In PatrickSVM/knapsack: Algorithms to solve the knapsack problem
knitr::opts_chunk$set(
collapse = TRUE,
comment = "#>"
#eval = FALSE
)
options(expressions = 50000)
Package description
The package "knapsack" is based on laboratory 6 of the course "Advanced R programming" at LiU. It implements 3 different algorithms to solve or at least approximate the optimal solution for the famous knapsack optimization problem:
| Algorithm | Description | Complexity |
|:---------------|:--------------|---------------:|
| Brute Force | Tries out all $2^n$ possible item-combinations | $O(2^n)$ |
| Dynamic Programming | Uses dynamic programming for solving the problem | $O(Wn)$ |
| Greedy Heuristic | Heuristic approach to find a good approximation of the optimal solution | $O(n\ log(n))$ |
In the following paragraphs, we demonstrate the proper usage of the packages functions and also analyze the time complexity of the different algorithms.
Brute Force Algorithm
The following code shows two examples of the brute force algorithm.
library(knapsack)
# we create a dataframe with 2000 possible knapsack items
knapsack_objects <- get_knapsack_objects(2000)
# Example 1:
# now the brute force algorithm is used to solve for the first 8 items with a
# maximum weight W of 3500
brute_force_knapsack(x = knapsack_objects[1:8, ], W = 3500)
# Example 2:
# now the brute force algorithm is used to solve for the first 12 items with a
# maximum weight W of 2000
brute_force_knapsack(x = knapsack_objects[1:12,], W = 2000)

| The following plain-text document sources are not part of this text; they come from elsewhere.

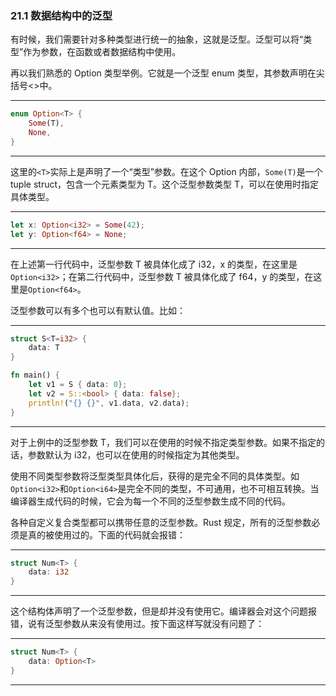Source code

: ### 21.1 数据结构中的泛型

有时候，我们需要针对多种类型进行统一的抽象，这就是泛型。泛型可以将“类型”作为参数，在函数或者数据结构中使用。

再以我们熟悉的 Option 类型举例。它就是一个泛型 enum 类型，其参数声明在尖括号<>中。

---

```rust
enum Option<T> {
    Some(T),
    None,
}
```

---

这里的`<T>`实际上是声明了一个“类型”参数。在这个 Option 内部，`Some(T)`是一个 tuple struct，包含一个元素类型为 T。这个泛型参数类型 T，可以在使用时指定具体类型。

---

```rust
let x: Option<i32> = Some(42);
let y: Option<f64> = None;
```

---

在上述第一行代码中，泛型参数 T 被具体化成了 i32，x 的类型，在这里是`Option<i32>`；在第二行代码中，泛型参数 T 被具体化成了 f64，y 的类型，在这里是`Option<f64>`。

泛型参数可以有多个也可以有默认值。比如：

---

```rust
struct S<T=i32> {
    data: T
}

fn main() {
    let v1 = S { data: 0};
    let v2 = S::<bool> { data: false};
    println!("{} {}", v1.data, v2.data);
}
```

---

对于上例中的泛型参数 T，我们可以在使用的时候不指定类型参数。如果不指定的话，参数默认为 i32，也可以在使用的时候指定为其他类型。

使用不同类型参数将泛型类型具体化后，获得的是完全不同的具体类型。如`Option<i32>`和`Option<i64>`是完全不同的类型，不可通用，也不可相互转换。当编译器生成代码的时候，它会为每一个不同的泛型参数生成不同的代码。

各种自定义复合类型都可以携带任意的泛型参数。Rust 规定，所有的泛型参数必须是真的被使用过的。下面的代码就会报错：

---

```rust
struct Num<T> {
    data: i32
}
```

---

这个结构体声明了一个泛型参数，但是却并没有使用它。编译器会对这个问题报错，说有泛型参数从来没有使用过。按下面这样写就没有问题了：

---

```rust
struct Num<T> {
    data: Option<T>
}
```

---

Computation time - Brute Force
# number of items = 16, W = 3500
time <- system.time(brute_force_knapsack(x = knapsack_objects[1:16, ], W = 3500))
time
cat(sprintf(" Computation time for Brute Force (16 items): %#.4f seconds\n\n", time[3]),
sprintf("Computation time for Brute Force (18 items): %#.4f seconds\n\n", system.time(brute_force_knapsack(x = knapsack_objects[1:18, ], W = 3500))[3]),
sprintf("Computation time for Brute Force (20 items): %#.4f seconds\n\n", system.time(brute_force_knapsack(x = knapsack_objects[1:20, ], W = 3500))[3]))
Dynamic Programming
The following code shows the same two examples as before but uses the dynamic programming algorithm.
# Example 1:
# now the dynamic programming algorithm is used to solve for the first 8 items with a
# maximum weight W of 3500
knapsack_dynamic(x = knapsack_objects[1:8, ], W = 3500)
# Example 2:
# now the dynamic programming algorithm is used to solve for the first 12 items with a
# maximum weight W of 2000
knapsack_dynamic(x = knapsack_objects[1:12,], W = 2000)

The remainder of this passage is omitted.